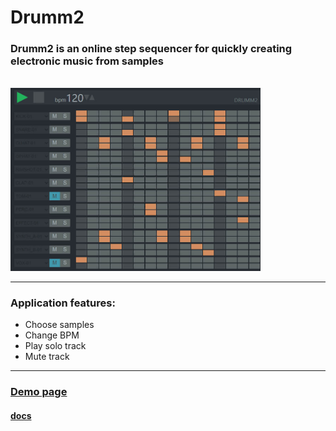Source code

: # **Drumm2**

### **Drumm2** is an online step sequencer for quickly creating electronic music from samples

<br>
<a href="https://rmstcv.github.io/drumm2/"><img src="doc/drumm2.jpg" width="400"></a>
<br>

---

### Application features:

- Choose samples
- Change BPM
- Play solo track
- Mute track

---

### **[Demo page](https://rmstcv.github.io/drumm2/build)**

#### **[docs](doc/Description%20of%20components.md)**
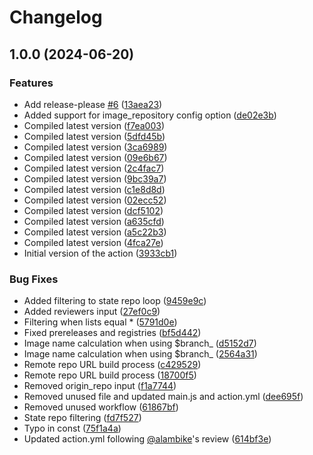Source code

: # Changelog

## 1.0.0 (2024-06-20)


### Features

* Add release-please [#6](https://github.com/prefapp/action-make-state-repos-dispatches/issues/6) ([13aea23](https://github.com/prefapp/action-make-state-repos-dispatches/commit/13aea239bf9457fd95084eb7806dbe55ebc78b86))
* Added support for image_repository config option ([de02e3b](https://github.com/prefapp/action-make-state-repos-dispatches/commit/de02e3b30333f7e370bc38b636c57c64d64b3f9f))
* Compiled latest version ([f7ea003](https://github.com/prefapp/action-make-state-repos-dispatches/commit/f7ea003692dda8422ed44b87a9787c35b2e4e899))
* Compiled latest version ([5dfd45b](https://github.com/prefapp/action-make-state-repos-dispatches/commit/5dfd45b2616737505913eccdef0586b2e8fa92fe))
* Compiled latest version ([3ca6989](https://github.com/prefapp/action-make-state-repos-dispatches/commit/3ca698975e44d283c3aaa3ac2dd1f0e6cfa05273))
* Compiled latest version ([09e6b67](https://github.com/prefapp/action-make-state-repos-dispatches/commit/09e6b675a5408358368b44ac1eb6a05a7d9b5fca))
* Compiled latest version ([2c4fac7](https://github.com/prefapp/action-make-state-repos-dispatches/commit/2c4fac7053c376727488d0f4ef9c8432cb280e92))
* Compiled latest version ([9bc39a7](https://github.com/prefapp/action-make-state-repos-dispatches/commit/9bc39a7a2cc2b7c9e9b98aeeca6343a6991a679a))
* Compiled latest version ([c1e8d8d](https://github.com/prefapp/action-make-state-repos-dispatches/commit/c1e8d8d54b25d1443de6fdd600d43d5e167d554c))
* Compiled latest version ([02ecc52](https://github.com/prefapp/action-make-state-repos-dispatches/commit/02ecc52716437b6d439ff2c4d696c1102bb90cd6))
* Compiled latest version ([dcf5102](https://github.com/prefapp/action-make-state-repos-dispatches/commit/dcf5102145b2f67116f2fe83fdd76639b9f77b39))
* Compiled latest version ([a635cfd](https://github.com/prefapp/action-make-state-repos-dispatches/commit/a635cfd253a420c8f91bde0596526a9c3173c98f))
* Compiled latest version ([a5c22b3](https://github.com/prefapp/action-make-state-repos-dispatches/commit/a5c22b390ee2bdb0aed86fc0cbc7779c93948545))
* Compiled latest version ([4fca27e](https://github.com/prefapp/action-make-state-repos-dispatches/commit/4fca27e4e8007c89839f4c1c1588d87639b6151c))
* Initial version of the action ([3933cb1](https://github.com/prefapp/action-make-state-repos-dispatches/commit/3933cb144ea8a211718cc3288a06106992356d51))


### Bug Fixes

* Added filtering to state repo loop ([9459e9c](https://github.com/prefapp/action-make-state-repos-dispatches/commit/9459e9c5e07ada4b6c276da9d96ac9f4cf20931f))
* Added reviewers input ([27ef0c9](https://github.com/prefapp/action-make-state-repos-dispatches/commit/27ef0c9c680320001c123fa32ca8c700d067ff3e))
* Filtering when lists equal * ([5791d0e](https://github.com/prefapp/action-make-state-repos-dispatches/commit/5791d0e39425cf033786a7b56bbbfd3b77546e46))
* Fixed prereleases and registries ([bf5d442](https://github.com/prefapp/action-make-state-repos-dispatches/commit/bf5d442c96c4a265d111c732d892c5b5a4876bc6))
* Image name calculation when using $branch_ ([d5152d7](https://github.com/prefapp/action-make-state-repos-dispatches/commit/d5152d77bda5283b9c2a5aa489a23c046282b153))
* Image name calculation when using $branch_ ([2564a31](https://github.com/prefapp/action-make-state-repos-dispatches/commit/2564a31ce7524e8253a24056351616062d6df2e7))
* Remote repo URL build process ([c429529](https://github.com/prefapp/action-make-state-repos-dispatches/commit/c429529c22a1003e744c8b880874e3c3ac6f2b21))
* Remote repo URL build process ([18700f5](https://github.com/prefapp/action-make-state-repos-dispatches/commit/18700f539e41c2b029cd704067f4c27133f35ea2))
* Removed origin_repo input ([f1a7744](https://github.com/prefapp/action-make-state-repos-dispatches/commit/f1a7744916197b7a179a6777e4b812651d498605))
* Removed unused file and updated main.js and action.yml ([dee695f](https://github.com/prefapp/action-make-state-repos-dispatches/commit/dee695f3976e6ba87a5263ef92c08b829738f796))
* Removed unused workflow ([61867bf](https://github.com/prefapp/action-make-state-repos-dispatches/commit/61867bfe5da04564253145929d16bcdef19e89fd))
* State repo filtering ([fd7f527](https://github.com/prefapp/action-make-state-repos-dispatches/commit/fd7f52733c93850f364a3782d9e9a90d6cf085f3))
* Typo in const ([75f1a4a](https://github.com/prefapp/action-make-state-repos-dispatches/commit/75f1a4a7fd0b802116b1ad5112d793eb93a7ce10))
* Updated action.yml following [@alambike](https://github.com/alambike)'s review ([614bf3e](https://github.com/prefapp/action-make-state-repos-dispatches/commit/614bf3e558d1edeb066fd5992b8e38fb26100483))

------------------------------------------------------------

Set down the entries above exactly, and keep every picture out of your copy.

* _Task answer_
Source code

: # **Drumm2**

### **Drumm2** is an online step sequencer for quickly creating electronic music from samples

<br>
<a href="https://rmstcv.github.io/drumm2/"><img src="doc/drumm2.jpg" width="400"></a>
<br>

---

### Application features:

- Choose samples
- Change BPM
- Play solo track
- Mute track

---

### **[Demo page](https://rmstcv.github.io/drumm2/build)**

#### **[docs](doc/Description%20of%20components.md)**
Source code

: # Changelog

## 1.0.0 (2024-06-20)


### Features

* Add release-please [#6](https://github.com/prefapp/action-make-state-repos-dispatches/issues/6) ([13aea23](https://github.com/prefapp/action-make-state-repos-dispatches/commit/13aea239bf9457fd95084eb7806dbe55ebc78b86))
* Added support for image_repository config option ([de02e3b](https://github.com/prefapp/action-make-state-repos-dispatches/commit/de02e3b30333f7e370bc38b636c57c64d64b3f9f))
* Compiled latest version ([f7ea003](https://github.com/prefapp/action-make-state-repos-dispatches/commit/f7ea003692dda8422ed44b87a9787c35b2e4e899))
* Compiled latest version ([5dfd45b](https://github.com/prefapp/action-make-state-repos-dispatches/commit/5dfd45b2616737505913eccdef0586b2e8fa92fe))
* Compiled latest version ([3ca6989](https://github.com/prefapp/action-make-state-repos-dispatches/commit/3ca698975e44d283c3aaa3ac2dd1f0e6cfa05273))
* Compiled latest version ([09e6b67](https://github.com/prefapp/action-make-state-repos-dispatches/commit/09e6b675a5408358368b44ac1eb6a05a7d9b5fca))
* Compiled latest version ([2c4fac7](https://github.com/prefapp/action-make-state-repos-dispatches/commit/2c4fac7053c376727488d0f4ef9c8432cb280e92))
* Compiled latest version ([9bc39a7](https://github.com/prefapp/action-make-state-repos-dispatches/commit/9bc39a7a2cc2b7c9e9b98aeeca6343a6991a679a))
* Compiled latest version ([c1e8d8d](https://github.com/prefapp/action-make-state-repos-dispatches/commit/c1e8d8d54b25d1443de6fdd600d43d5e167d554c))
* Compiled latest version ([02ecc52](https://github.com/prefapp/action-make-state-repos-dispatches/commit/02ecc52716437b6d439ff2c4d696c1102bb90cd6))
* Compiled latest version ([dcf5102](https://github.com/prefapp/action-make-state-repos-dispatches/commit/dcf5102145b2f67116f2fe83fdd76639b9f77b39))
* Compiled latest version ([a635cfd](https://github.com/prefapp/action-make-state-repos-dispatches/commit/a635cfd253a420c8f91bde0596526a9c3173c98f))
* Compiled latest version ([a5c22b3](https://github.com/prefapp/action-make-state-repos-dispatches/commit/a5c22b390ee2bdb0aed86fc0cbc7779c93948545))
* Compiled latest version ([4fca27e](https://github.com/prefapp/action-make-state-repos-dispatches/commit/4fca27e4e8007c89839f4c1c1588d87639b6151c))
* Initial version of the action ([3933cb1](https://github.com/prefapp/action-make-state-repos-dispatches/commit/3933cb144ea8a211718cc3288a06106992356d51))


### Bug Fixes

* Added filtering to state repo loop ([9459e9c](https://github.com/prefapp/action-make-state-repos-dispatches/commit/9459e9c5e07ada4b6c276da9d96ac9f4cf20931f))
* Added reviewers input ([27ef0c9](https://github.com/prefapp/action-make-state-repos-dispatches/commit/27ef0c9c680320001c123fa32ca8c700d067ff3e))
* Filtering when lists equal * ([5791d0e](https://github.com/prefapp/action-make-state-repos-dispatches/commit/5791d0e39425cf033786a7b56bbbfd3b77546e46))
* Fixed prereleases and registries ([bf5d442](https://github.com/prefapp/action-make-state-repos-dispatches/commit/bf5d442c96c4a265d111c732d892c5b5a4876bc6))
* Image name calculation when using $branch_ ([d5152d7](https://github.com/prefapp/action-make-state-repos-dispatches/commit/d5152d77bda5283b9c2a5aa489a23c046282b153))
* Image name calculation when using $branch_ ([2564a31](https://github.com/prefapp/action-make-state-repos-dispatches/commit/2564a31ce7524e8253a24056351616062d6df2e7))
* Remote repo URL build process ([c429529](https://github.com/prefapp/action-make-state-repos-dispatches/commit/c429529c22a1003e744c8b880874e3c3ac6f2b21))
* Remote repo URL build process ([18700f5](https://github.com/prefapp/action-make-state-repos-dispatches/commit/18700f539e41c2b029cd704067f4c27133f35ea2))
* Removed origin_repo input ([f1a7744](https://github.com/prefapp/action-make-state-repos-dispatches/commit/f1a7744916197b7a179a6777e4b812651d498605))
* Removed unused file and updated main.js and action.yml ([dee695f](https://github.com/prefapp/action-make-state-repos-dispatches/commit/dee695f3976e6ba87a5263ef92c08b829738f796))
* Removed unused workflow ([61867bf](https://github.com/prefapp/action-make-state-repos-dispatches/commit/61867bfe5da04564253145929d16bcdef19e89fd))
* State repo filtering ([fd7f527](https://github.com/prefapp/action-make-state-repos-dispatches/commit/fd7f52733c93850f364a3782d9e9a90d6cf085f3))
* Typo in const ([75f1a4a](https://github.com/prefapp/action-make-state-repos-dispatches/commit/75f1a4a7fd0b802116b1ad5112d793eb93a7ce10))
* Updated action.yml following [@alambike](https://github.com/alambike)'s review ([614bf3e](https://github.com/prefapp/action-make-state-repos-dispatches/commit/614bf3e558d1edeb066fd5992b8e38fb26100483))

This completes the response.